At the beginning of the month, Celldex Therapeutics (NASDAQ:
CLDX) announced the successful completion of its acquisition of CuraGen (formerly CRGN), which strengthens the balance sheet (approx. $85 million in cash / equivalents) while
expanding the pipeline and increasing the expected news flow of clinical data catalysts for the combined entity over the near to intermediate term. At the end of 2Q09, Celldex reported cash / equivalents of $31.6 million, working capital of $20.7 million, and used $13.5 million in cash to fund operations in the first six months of the year.
Without the CuraGen merger, Celldex provided guidance at the time for adequate liquidity to fund operations for at least the next 12 months, which included an analysis of expected cash inflows from grants / collaborations, income interest, and pre-merger cash / equivalents. However, the balance sheet has been significantly strengthened with the closing of the CuraGen merger, which included a price tag of about $93.5 million after making adjustments for CuraGen's $53.5 million in net cash.
Celldex Therapeutics has emerged as a bio-pharmaceutical company that is developing a robust pipeline of innovative, applied immunology product candidates focused on the treatment of cancer and infectious disease. The Company's Precision Targeted Immunotherapy Platform generates product candidates for clinical development that include therapeutic cancer vaccines, monoclonal antibodies, and vaccines which are targeted to specific markers associated with the underlying disease.
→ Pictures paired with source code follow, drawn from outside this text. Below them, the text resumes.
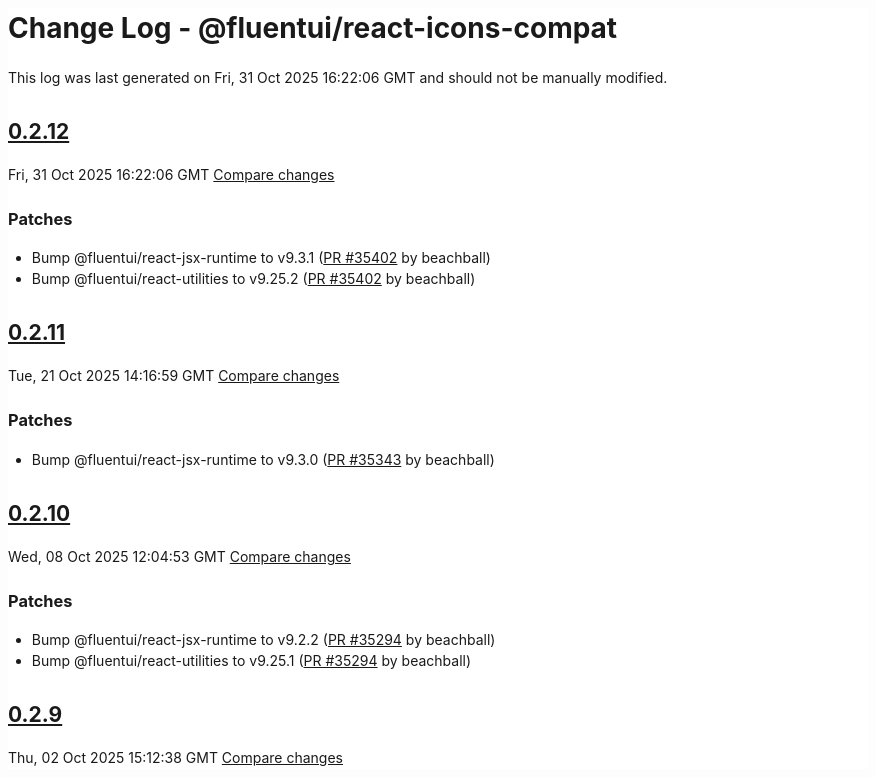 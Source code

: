 # Change Log - @fluentui/react-icons-compat

This log was last generated on Fri, 31 Oct 2025 16:22:06 GMT and should not be manually modified.



## [0.2.12](https://github.com/microsoft/fluentui/tree/@fluentui/react-icons-compat_v0.2.12)

Fri, 31 Oct 2025 16:22:06 GMT 
[Compare changes](https://github.com/microsoft/fluentui/compare/@fluentui/react-icons-compat_v0.2.11..@fluentui/react-icons-compat_v0.2.12)

### Patches

- Bump @fluentui/react-jsx-runtime to v9.3.1 ([PR #35402](https://github.com/microsoft/fluentui/pull/35402) by beachball)
- Bump @fluentui/react-utilities to v9.25.2 ([PR #35402](https://github.com/microsoft/fluentui/pull/35402) by beachball)

## [0.2.11](https://github.com/microsoft/fluentui/tree/@fluentui/react-icons-compat_v0.2.11)

Tue, 21 Oct 2025 14:16:59 GMT 
[Compare changes](https://github.com/microsoft/fluentui/compare/@fluentui/react-icons-compat_v0.2.10..@fluentui/react-icons-compat_v0.2.11)

### Patches

- Bump @fluentui/react-jsx-runtime to v9.3.0 ([PR #35343](https://github.com/microsoft/fluentui/pull/35343) by beachball)

## [0.2.10](https://github.com/microsoft/fluentui/tree/@fluentui/react-icons-compat_v0.2.10)

Wed, 08 Oct 2025 12:04:53 GMT 
[Compare changes](https://github.com/microsoft/fluentui/compare/@fluentui/react-icons-compat_v0.2.9..@fluentui/react-icons-compat_v0.2.10)

### Patches

- Bump @fluentui/react-jsx-runtime to v9.2.2 ([PR #35294](https://github.com/microsoft/fluentui/pull/35294) by beachball)
- Bump @fluentui/react-utilities to v9.25.1 ([PR #35294](https://github.com/microsoft/fluentui/pull/35294) by beachball)

## [0.2.9](https://github.com/microsoft/fluentui/tree/@fluentui/react-icons-compat_v0.2.9)

Thu, 02 Oct 2025 15:12:38 GMT 
[Compare changes](https://github.com/microsoft/fluentui/compare/@fluentui/react-icons-compat_v0.2.8..@fluentui/react-icons-compat_v0.2.9)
The CuraGen acquisition includes its lead compound in development, CR011-vcMMAE, which is being evaluated as an antibody-drug conjugate that is currently enrolled in two Phase 2 trials for the treatment of melanoma and metastatic breast cancer, in addition to a Phase I trial to evaluate the safety and activity of alternate dosing schedules. CuraGen has previously provided guidance for presenting updated data for the breast cancer study during 2H09 and Celldex plans to provide an update on the development status for this compound during 1H10.
CR011 is an antibody-drug combination comprised of CR011 (a fully-human monoclonal antibody) linked to the compound, monomethylauristatin E (vcMMAE). CR011 targets a specific molecule located on the surface of cancer cells called glycoprotein NMB (GPNMB) and after the antibody-drug conjugate (CR011-vcMMAE) binds to this target protein, it is transported inside the cancer cell where vcMMAE is separated from the antibody and causes cancer cell death.
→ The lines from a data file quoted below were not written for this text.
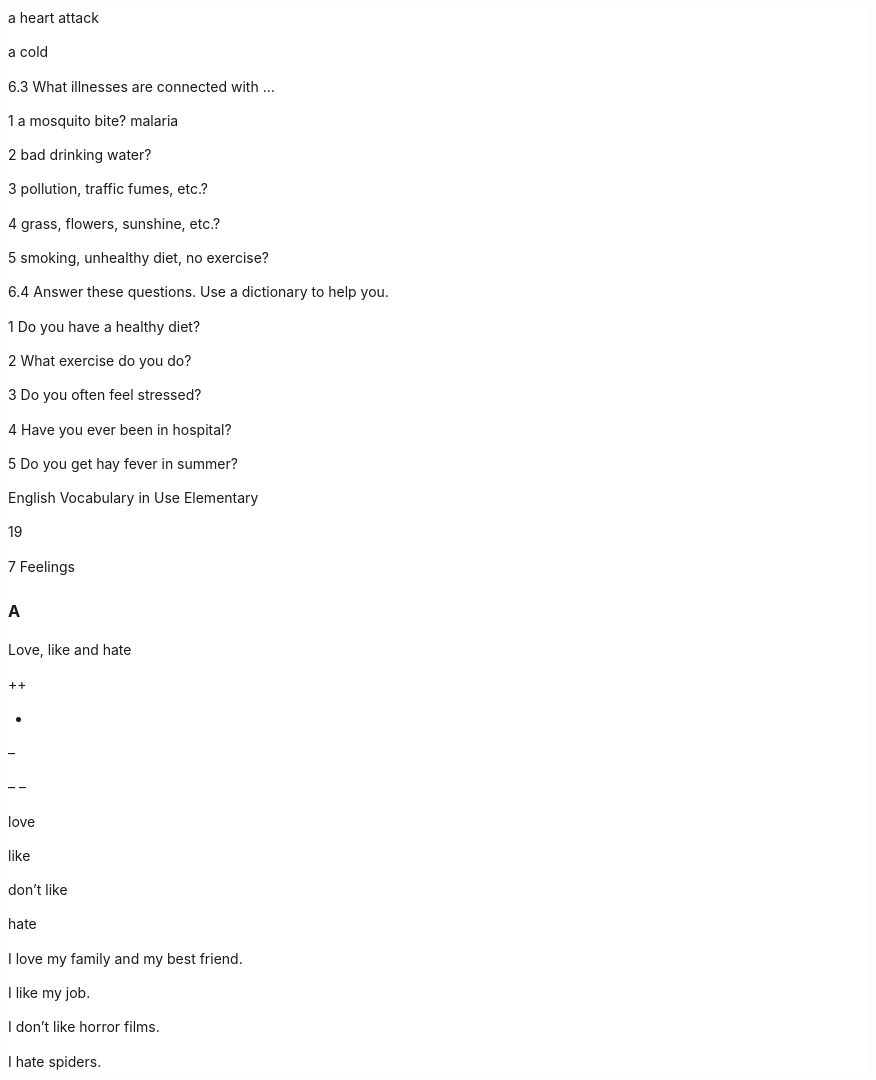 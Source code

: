 a heart attack

a cold

6.3 What illnesses are connected with …

1 a mosquito bite? malaria

2 bad drinking water?

3 pollution, traffic fumes, etc.?

4 grass, flowers, sunshine, etc.?

5 smoking, unhealthy diet, no exercise?

6.4 Answer these questions. Use a dictionary to help you.

1 Do you have a healthy diet?

2 What exercise do you do?

3 Do you often feel stressed?

4 Have you ever been in hospital?

5 Do you get hay fever in summer?

English Vocabulary in Use Elementary

19





7 Feelings

### A

Love, like and hate

++

+

–

– –

love

like

don’t like

hate

I love my family and my best friend.

I like my job.

I don’t like horror films.

I hate spiders.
CLDX is developing CDX-110 as a peptide-based cancer immunotherapy product candidate targeting the tumor specific molecule called EGFRvIII, which is a functional variant (tumor-specific) of the epidermal growth factor receptor (EGFR), a protein that has been well validated as a target for cancer therapy (i.e. Erbitux). While originally discovered in GBM (glioblastoma multiforme / the most common and aggressive form of primary brain cancer), the expression of EGFRvIII has also been observed in a variety of other cancers.
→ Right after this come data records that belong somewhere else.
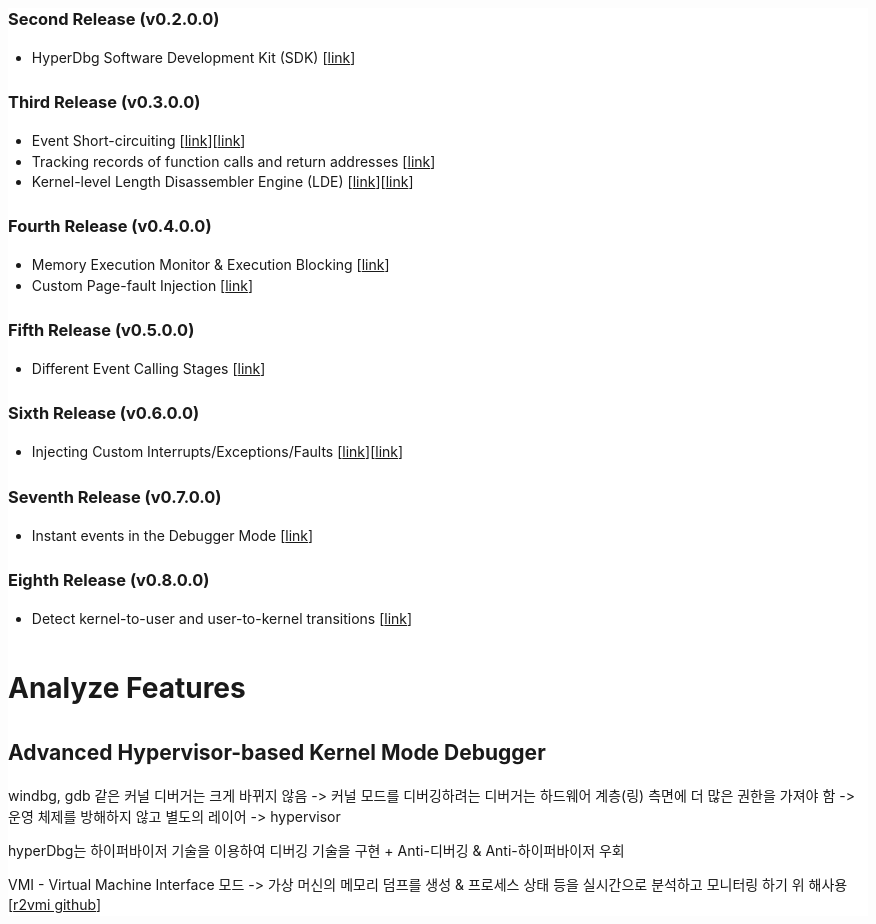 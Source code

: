 ### Second Release (v0.2.0.0)
* HyperDbg Software Development Kit (SDK) [<a href="https://docs.hyperdbg.org/using-hyperdbg/sdk" target="_blank">link</a>]

### Third Release (v0.3.0.0)
* Event Short-circuiting [<a href="https://docs.hyperdbg.org/tips-and-tricks/misc/event-short-circuiting" target="_blank">link</a>][<a href="https://docs.hyperdbg.org/commands/scripting-language/functions/events/event_sc" target="_blank">link</a>]
* Tracking records of function calls and return addresses [<a href="https://docs.hyperdbg.org/commands/extension-commands/track" target="_blank">link</a>]
* Kernel-level Length Disassembler Engine (LDE) [<a href="https://docs.hyperdbg.org/commands/scripting-language/functions/diassembler/disassemble_len" target="_blank">link</a>][<a href="https://docs.hyperdbg.org/commands/scripting-language/functions/diassembler/disassemble_len32" target="_blank">link</a>]

### Fourth Release (v0.4.0.0)
* Memory Execution Monitor & Execution Blocking [<a href="https://docs.hyperdbg.org/commands/extension-commands/monitor" target="_blank">link</a>]
* Custom Page-fault Injection [<a href="https://docs.hyperdbg.org/commands/meta-commands/.pagein" target="_blank">link</a>]

### Fifth Release (v0.5.0.0)
* Different Event Calling Stages [<a href="https://docs.hyperdbg.org/tips-and-tricks/misc/event-calling-stage" target="_blank">link</a>]

### Sixth Release (v0.6.0.0)
* Injecting Custom Interrupts/Exceptions/Faults [<a href="https://docs.hyperdbg.org/commands/scripting-language/functions/events/event_inject" target="_blank">link</a>][<a href="https://docs.hyperdbg.org/commands/scripting-language/functions/events/event_inject_error_code" target="_blank">link</a>]

### Seventh Release (v0.7.0.0)
* Instant events in the Debugger Mode [<a href="https://docs.hyperdbg.org/tips-and-tricks/misc/instant-events" target="_blank">link</a>]

### Eighth Release (v0.8.0.0)
* Detect kernel-to-user and user-to-kernel transitions [<a href="https://docs.hyperdbg.org/commands/extension-commands/mode" target="_blank">link</a>]


# Analyze Features
## Advanced Hypervisor-based Kernel Mode Debugger
 
windbg, gdb 같은 커널 디버거는 크게 바뀌지 않음 -> 커널 모드를 디버깅하려는 디버거는 하드웨어 계층(링) 측면에 더 많은 권한을 가져야 함 
-> 운영 체제를 방해하지 않고 별도의 레이어 -> hypervisor

hyperDbg는 하이퍼바이저 기술을 이용하여 디버깅 기술을 구현 + Anti-디버깅 & Anti-하이퍼바이저 우회

VMI - Virtual Machine Interface 모드 -> 가상 머신의 메모리 덤프를 생성 & 프로세스 상태 등을 실시간으로 분석하고 모니터링 하기 위 해사용
[<a href="https://github.com/Wenzel/r2vmi?tab=readme-ov-file" target="_blank">r2vmi github</a>]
CLDX presented mature data at ASCO 2009 from the Phase 2 ACTIVATE trial and updated data from the continuation study (ACT II) of CDX-110 in patients with newly diagnosed EGFRvIII-positive GBM. In both studies, CDX-110 was generally well-tolerated with local injection site reactions being the most commonly reported toxicity. In the single-arm Phase 2 ACTIVATE study, median overall survival (OS) was 26 months and median time to progression (TTP) was 14.2 months and three patients remain without relapse more than four years from surgery and continue to receive the vaccine. In the single-arm Phase 2 ACT II study, median TTP is 15.2 months and three patients continue without relapse after more than two years.
Results to date from this ongoing study estimate median OS to be 23.6 months. In collaboration with partner Pfizer (NYSE: PFE), CLDX is currently performing a Phase 2 study (ACT III) of CDX-110 in patients with newly diagnosed GBM. According to the ClinicalTrials.gov entry for this study (NCT00458601) (last updated 10/11/09, reflecting a quicker study completion date of April 2012), February 2010 is the estimated date for the primary outcome / progression-free survival status with full results likely to be presented at ASCO 2010.